Mais les manœuvres de corruption azerbaïdjanaises manquent de discrétion, et bientôt les têtes tombent. L’objectif initial, toutefois, est atteint : Bakou dispose, dans l’élite occidentale, d’un puissant réseau de soutien, qui lui permet de mener une diplomatie officielle plus ambitieuse. L'élection de l’Azerbaïdjan au comité de l’UNESCO parachève un effort diplomatique de deux décennies, au cours duquel la pétrodictature du Caucase aura réussi à quitter les marges de la politique internationale, bien aidée par les revenus des hydrocarbures, et l’absence de pudeur de bien des dirigeants politiques et financiers occidentaux.
Le patrimoine comme champ de bataille
L’Azerbaïdjan s’est-il découvert, au cours de la décennie 2010, une sensibilité nouvelle pour le mécénat artistique et la restauration des monuments anciens ? L'accélération diplomatique de Bakou sur les questions patrimoniales sert bien sûr, aussi, un objectif stratégique : prendre le contrôle, après le conflit meurtrier du Haut-Karabagh, sur les récits et la mémoire des événements. La guerre du Haut-Karabagh s’est aussi jouée dans les imaginaires, et il a fallu, pour les deux camps, redoubler d’efforts et d’habileté pour faire entendre le caractère historique du lien qui le relie à ces montagnes. Bakou vainqueur par les armes doit désormais l’emporter dans les esprits, et imposer à tous l’idée que, d’une part, il existe une “culture azerbaïdjanaise” venue du fond des âges et qui rend raison de l’existence d’un Etat-nation souverain dans les frontières occupées par la RSS d’Azerbaïdjan de 1936 à 1991, et d’autre part que le Haut-Karabagh, foyer de peuplement historique des Arméniens, est un territoire naturel de cette culture.

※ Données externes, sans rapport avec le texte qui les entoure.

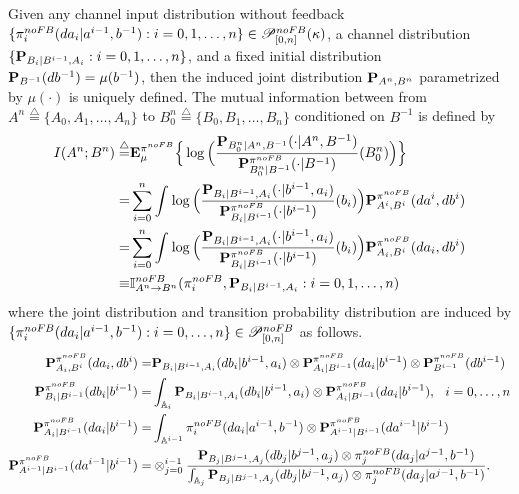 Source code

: \documentclass[11pt, a4paper, journal,onecolumn]{IEEEtran}
\newcommand{\mb}{\mathbb}
\newcommand{\sr}{\stackrel}
\newcommand{\rar}{\rightarrow}
\newcommand{\tri}{\sr{\triangle}{=}}
\newcommand{\hso}{\hspace{.1in}}
\begin{document}
\par Given any channel input distribution without feedback $\{{\pi}^{noFB}_{i}(d{a}_i|a^{i-1},b^{-1}): i=0,1, \ldots, n\} \in {\cal P}_{[0,n]}^{noFB}(\kappa)$,  a channel distribution $\{{\bf P}_{B_i|B^{i-1}, A_i}: i=0,1, \ldots, n\}$, and a fixed initial distribution ${\bf P}_{B^{-1}}(db^{-1})=\mu(b^{-1})$,  then the  induced joint distribution ${\bf  P}_{A^n, B^n}$ parametrized by $\mu(\cdot)$ is uniquely defined. The mutual information between from $A^n\tri\{A_0,A_1,\ldots,A_n\}$ to $B_0^n\tri\{B_0,B_1,\ldots,B_n\}$ conditioned on $B^{-1}$ is defined by 
\begin{align}
I(A^n ; B^n)\tri 
& {\bf E}_\mu^{\pi^{noFB}}\Big\{ \log \Big( \frac{ {\bf P}_{B_0^n|A^n,B^{-1}}(\cdot|A^n,B^{-1}) }{{\bf P}_{B_0^n|B^{-1}}^{\pi^{noFB}}(\cdot|B^{-1})}(B_0^n)\Big)\Big\} \nonumber \\
=&\sum_{i=0}^n \int_{  }^{} \log \Big( \frac{ {\bf P}_{B_i|B^{i-1}, A_i}(\cdot|b^{i-1}, a_i) }{{\bf P}_{B_i|B^{i-1}}^{\pi^{noFB}}(\cdot|b^{i-1})}(b_i)\Big){ \bf P}_{A^i, B^i}^{\pi^{noFB}}( da^i, db^i)
\nonumber \\
=&\sum_{i=0}^n \int_{  }^{} \log \Big( \frac{ {\bf P}_{B_i|B^{i-1}, A_i}(\cdot|b^{i-1}, a_i) }{{\bf P}_{B_i|B^{i-1}}^{\pi^{noFB}}(\cdot|b^{i-1})}(b_i)\Big){ \bf P}_{A_i, B^i}^{\pi^{noFB}}( da_i, db^i)
\nonumber \\
\equiv & {\mathbb I}_{A^n \rar B^n}^{noFB}(\pi_i^{noFB},  {\bf P}_{B_i|B^{i-1},A_i}: i=0,1, \ldots, n)        \label{eqdi5_nFB}
\end{align}
where the joint distribution and transition probability distribution are induced by $\{\pi_i^{noFB}(da_i|a^{i-1},b^{-1}): i=0, \ldots, n\} \in {\cal P}_{[0,n]}^{noFB}$ as follows. 
\begin{align}
{\bf  P}_{A_i, B^i}^{\pi^{noFB}}(da_i, db^i)
=&{\bf P}_{B_i|B^{i-1}, A_i}(db_i|b^{i-1}, a_i)\otimes {\bf P}_{A_i|B^{i-1}}^{\pi^{noFB}}(da_i|b^{i-1})\otimes {\bf P}_{B^{i-1}}^{\pi^{noFB}}(db^{i-1}) \label{CIS_2gg_new_n_nf} \\
{\bf  P}_{B_i|B^{i-1}}^{\pi^{noFB}}(db_i|b^{i-1})=&  \int_{{\mb A}_i} {\bf P}_{B_i|B^{i-1}, A_i}(db_i|b^{i-1}, a_i)\otimes {\bf P}_{A_i|B^{i-1}}^{{\pi^{noFB}}}(da_i|b^{i-1}), \hso  i=0, \ldots, n  \label{CIS_3a}\\
{\bf P}_{A_i|B^{i-1}}^{\pi^{noFB}}(da_i|b^{i-1})=&\int_{{\mb A}^{i-1}}{\pi}^{noFB}_{i}(d{a}_i|a^{i-1},b^{-1})\otimes {\bf P}_{A^{i-1}|B^{i-1}}^{\pi^{noFB}}(da^{i-1}|b^{i-1}) \label{CIS_2gg_new_n_nf21}\\
{\bf P}_{A^{i-1}|B^{i-1}}^{\pi^{noFB}}(da^{i-1}|b^{i-1})=&\otimes_{j=0}^{i-1}\frac{{\bf P}_{B_j|B^{j-1}, A_j}(db_j|b^{j-1}, a_j)\otimes {\pi}_{j}^{noFB}(da_j|a^{j-1}, b^{-1})}{\int_{{\mb A}_{j}}{\bf P}_{B_j|B^{j-1}, A_j}(db_j|b^{j-1}, a_j)\otimes {\pi}_{j}^{noFB}(da_j|a^{j-1}, b^{-1})}. \label{CIS_2ggnf221}
\end{align}
\end{document}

Plus préoccupant encore, l’Azerbaïdjan pourrait profiter, via le comité de l’UNESCO dont il est désormais membre, d’une légitimité institutionnelle propice à faire oublier les destructions patrimoniales auxquelles s’est livré le pays dans la province du Nakhitchevan, et plus récemment dans le Haut-Karabagh conquis. Un rapport du Parlement européen de 2022 condamnait en ce sens ce qu’il désignait comme “une politique intentionnelle” de destruction du patrimoine culturel arménien. A travers le comité de l’UNESCO, principal organe exécutif de l’organisation, où le statut de membre permet de soumettre et défendre ses propres candidats à la patrimonialisation, l’Azerbaïdjan entend bien évincer le rival arménien, dont le passé profus a laissé de nombreuses traces matérielles - autant de démentis aux tentatives de Bakou d’écrire seul des pages d’histoire du Caucase. Et cela sans compter les généreuses subventions que Bakou peut espérer pour rénover, voire réinventer, son propre patrimoine.